- [What is expected] A full, exact copy of the records below is the required answer.

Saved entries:
· · · · ·
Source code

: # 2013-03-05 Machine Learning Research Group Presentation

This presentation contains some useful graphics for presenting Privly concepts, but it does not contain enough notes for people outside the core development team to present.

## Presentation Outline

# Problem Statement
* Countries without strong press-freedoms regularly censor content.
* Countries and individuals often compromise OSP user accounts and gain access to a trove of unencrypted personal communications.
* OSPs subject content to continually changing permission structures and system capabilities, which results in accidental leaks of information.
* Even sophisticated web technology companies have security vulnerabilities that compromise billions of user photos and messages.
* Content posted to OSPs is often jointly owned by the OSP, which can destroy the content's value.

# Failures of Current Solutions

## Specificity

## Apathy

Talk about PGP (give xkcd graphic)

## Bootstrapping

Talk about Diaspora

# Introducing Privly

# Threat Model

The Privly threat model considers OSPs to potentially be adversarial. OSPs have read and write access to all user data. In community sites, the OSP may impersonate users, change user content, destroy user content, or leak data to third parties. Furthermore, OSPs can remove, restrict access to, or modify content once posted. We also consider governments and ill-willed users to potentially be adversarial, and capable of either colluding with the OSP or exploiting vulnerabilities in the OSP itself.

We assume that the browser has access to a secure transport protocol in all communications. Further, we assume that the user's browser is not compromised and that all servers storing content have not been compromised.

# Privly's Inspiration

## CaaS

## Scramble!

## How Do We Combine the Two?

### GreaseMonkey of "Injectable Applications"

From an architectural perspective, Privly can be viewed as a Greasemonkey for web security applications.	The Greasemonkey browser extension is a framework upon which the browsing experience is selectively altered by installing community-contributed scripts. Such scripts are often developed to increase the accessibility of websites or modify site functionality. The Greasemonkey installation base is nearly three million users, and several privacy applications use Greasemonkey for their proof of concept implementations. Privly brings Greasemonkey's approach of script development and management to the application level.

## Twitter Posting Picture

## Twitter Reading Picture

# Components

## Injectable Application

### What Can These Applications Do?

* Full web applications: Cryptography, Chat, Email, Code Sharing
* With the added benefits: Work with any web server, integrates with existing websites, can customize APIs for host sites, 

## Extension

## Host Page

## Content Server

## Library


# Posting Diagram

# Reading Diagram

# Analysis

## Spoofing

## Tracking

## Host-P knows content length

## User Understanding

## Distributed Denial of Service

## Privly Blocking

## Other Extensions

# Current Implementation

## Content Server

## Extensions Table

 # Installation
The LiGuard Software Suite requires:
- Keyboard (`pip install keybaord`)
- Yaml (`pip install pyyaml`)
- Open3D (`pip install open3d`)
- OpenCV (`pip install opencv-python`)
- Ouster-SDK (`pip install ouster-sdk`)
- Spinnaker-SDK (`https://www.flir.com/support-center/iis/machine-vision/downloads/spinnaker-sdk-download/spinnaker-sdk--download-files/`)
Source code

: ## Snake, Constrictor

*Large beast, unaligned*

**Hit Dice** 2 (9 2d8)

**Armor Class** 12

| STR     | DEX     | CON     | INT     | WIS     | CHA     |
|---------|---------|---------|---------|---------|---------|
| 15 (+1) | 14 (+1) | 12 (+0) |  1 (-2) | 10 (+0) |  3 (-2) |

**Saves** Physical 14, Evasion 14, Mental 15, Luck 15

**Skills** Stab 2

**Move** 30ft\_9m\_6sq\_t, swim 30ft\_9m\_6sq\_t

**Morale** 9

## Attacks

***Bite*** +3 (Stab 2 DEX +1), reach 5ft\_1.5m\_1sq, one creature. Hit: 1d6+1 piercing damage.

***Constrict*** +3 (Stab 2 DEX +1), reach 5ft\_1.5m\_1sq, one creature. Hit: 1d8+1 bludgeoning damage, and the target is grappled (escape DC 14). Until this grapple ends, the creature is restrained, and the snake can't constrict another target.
· · · · ·
- [Reply]
Source code

: # 2013-03-05 Machine Learning Research Group Presentation

This presentation contains some useful graphics for presenting Privly concepts, but it does not contain enough notes for people outside the core development team to present.

## Presentation Outline

# Problem Statement
* Countries without strong press-freedoms regularly censor content.
* Countries and individuals often compromise OSP user accounts and gain access to a trove of unencrypted personal communications.
* OSPs subject content to continually changing permission structures and system capabilities, which results in accidental leaks of information.
* Even sophisticated web technology companies have security vulnerabilities that compromise billions of user photos and messages.
* Content posted to OSPs is often jointly owned by the OSP, which can destroy the content's value.

# Failures of Current Solutions

## Specificity

## Apathy

Talk about PGP (give xkcd graphic)

## Bootstrapping

Talk about Diaspora

# Introducing Privly

# Threat Model

The Privly threat model considers OSPs to potentially be adversarial. OSPs have read and write access to all user data. In community sites, the OSP may impersonate users, change user content, destroy user content, or leak data to third parties. Furthermore, OSPs can remove, restrict access to, or modify content once posted. We also consider governments and ill-willed users to potentially be adversarial, and capable of either colluding with the OSP or exploiting vulnerabilities in the OSP itself.

We assume that the browser has access to a secure transport protocol in all communications. Further, we assume that the user's browser is not compromised and that all servers storing content have not been compromised.

# Privly's Inspiration

## CaaS

## Scramble!

## How Do We Combine the Two?

### GreaseMonkey of "Injectable Applications"

From an architectural perspective, Privly can be viewed as a Greasemonkey for web security applications.	The Greasemonkey browser extension is a framework upon which the browsing experience is selectively altered by installing community-contributed scripts. Such scripts are often developed to increase the accessibility of websites or modify site functionality. The Greasemonkey installation base is nearly three million users, and several privacy applications use Greasemonkey for their proof of concept implementations. Privly brings Greasemonkey's approach of script development and management to the application level.

## Twitter Posting Picture

## Twitter Reading Picture

# Components

## Injectable Application

### What Can These Applications Do?

* Full web applications: Cryptography, Chat, Email, Code Sharing
* With the added benefits: Work with any web server, integrates with existing websites, can customize APIs for host sites, 

## Extension

## Host Page

## Content Server

## Library


# Posting Diagram

# Reading Diagram

# Analysis

## Spoofing

## Tracking

## Host-P knows content length

## User Understanding

## Distributed Denial of Service

## Privly Blocking

## Other Extensions

# Current Implementation

## Content Server

## Extensions Table

 # Installation
The LiGuard Software Suite requires:
- Keyboard (`pip install keybaord`)
- Yaml (`pip install pyyaml`)
- Open3D (`pip install open3d`)
- OpenCV (`pip install opencv-python`)
- Ouster-SDK (`pip install ouster-sdk`)
- Spinnaker-SDK (`https://www.flir.com/support-center/iis/machine-vision/downloads/spinnaker-sdk-download/spinnaker-sdk--download-files/`)
Source code

: ## Snake, Constrictor

*Large beast, unaligned*

**Hit Dice** 2 (9 2d8)

**Armor Class** 12

| STR     | DEX     | CON     | INT     | WIS     | CHA     |
|---------|---------|---------|---------|---------|---------|
| 15 (+1) | 14 (+1) | 12 (+0) |  1 (-2) | 10 (+0) |  3 (-2) |

**Saves** Physical 14, Evasion 14, Mental 15, Luck 15

**Skills** Stab 2

**Move** 30ft\_9m\_6sq\_t, swim 30ft\_9m\_6sq\_t

**Morale** 9

## Attacks

***Bite*** +3 (Stab 2 DEX +1), reach 5ft\_1.5m\_1sq, one creature. Hit: 1d6+1 piercing damage.

***Constrict*** +3 (Stab 2 DEX +1), reach 5ft\_1.5m\_1sq, one creature. Hit: 1d8+1 bludgeoning damage, and the target is grappled (escape DC 14). Until this grapple ends, the creature is restrained, and the snake can't constrict another target.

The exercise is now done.